=== What to work on ===
With the images removed, write out every line below exactly.
START Dataset records
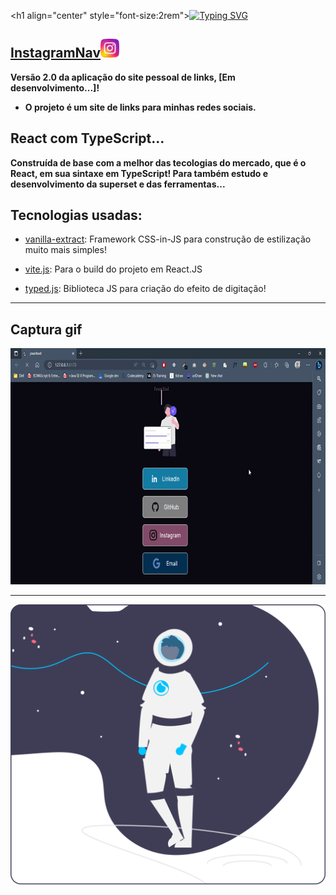 <h1 align="center" style="font-size:2rem">[![Typing SVG](<https://readme-typing-svg.herokuapp.com/?color=ffffff&size=35&center=true&vCenter=true&width=1000&lines=JoaoIto+-+Dev+Front+-End+!>)](https://git.io/typing-svg) </h1>

## [InstagramNav](https://joaoitoxd.vercel.app/)<img height="30" src="./public/icons/instagram.png">

**Versão 2.0 da aplicação do site pessoal de links, [Em desenvolvimento...]!**

- **O projeto é um site de links para minhas redes sociais.**
## React com TypeScript...

**Construída de base com a melhor das tecologias do mercado, que é o React, em sua sintaxe em TypeScript! Para também estudo e desenvolvimento da superset e das ferramentas...**

## Tecnologias usadas:

- [vanilla-extract](https://raw.githubusercontent.com/JoaoIto/joaoitoxd/22997d66364e9a913c1798a349efe6d22e2f8137/src/assets/correctWebsite.svg): Framework CSS-in-JS para construção de estilização muito mais simples!

- [vite.js](https://vitejs.dev/): Para o build do projeto em React.JS

- [typed.js](https://github.com/mattboldt/typed.js/): Biblioteca JS para criação do efeito de digitação!

---

## Captura gif

<img src="./.github/Gif-joaoitoxd.gif"/>

---

<img src="./public/TalkToMoon.svg">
END Dataset records
=== Answer for the task ===
 <h1 align="center" style="font-size:2rem">[![Typing SVG](<https://readme-typing-svg.herokuapp.com/?color=ffffff&size=35&center=true&vCenter=true&width=1000&lines=JoaoIto+-+Dev+Front+-End+!>)](https://git.io/typing-svg) </h1>

## [InstagramNav](https://joaoitoxd.vercel.app/)<img height="30" src="./public/icons/instagram.png">

**Versão 2.0 da aplicação do site pessoal de links, [Em desenvolvimento...]!**

- **O projeto é um site de links para minhas redes sociais.**
## React com TypeScript...

**Construída de base com a melhor das tecologias do mercado, que é o React, em sua sintaxe em TypeScript! Para também estudo e desenvolvimento da superset e das ferramentas...**

## Tecnologias usadas:

- [vanilla-extract](https://raw.githubusercontent.com/JoaoIto/joaoitoxd/22997d66364e9a913c1798a349efe6d22e2f8137/src/assets/correctWebsite.svg): Framework CSS-in-JS para construção de estilização muito mais simples!

- [vite.js](https://vitejs.dev/): Para o build do projeto em React.JS

- [typed.js](https://github.com/mattboldt/typed.js/): Biblioteca JS para criação do efeito de digitação!

---

## Captura gif

<img src="./.github/Gif-joaoitoxd.gif"/>

---

<img src="./public/TalkToMoon.svg">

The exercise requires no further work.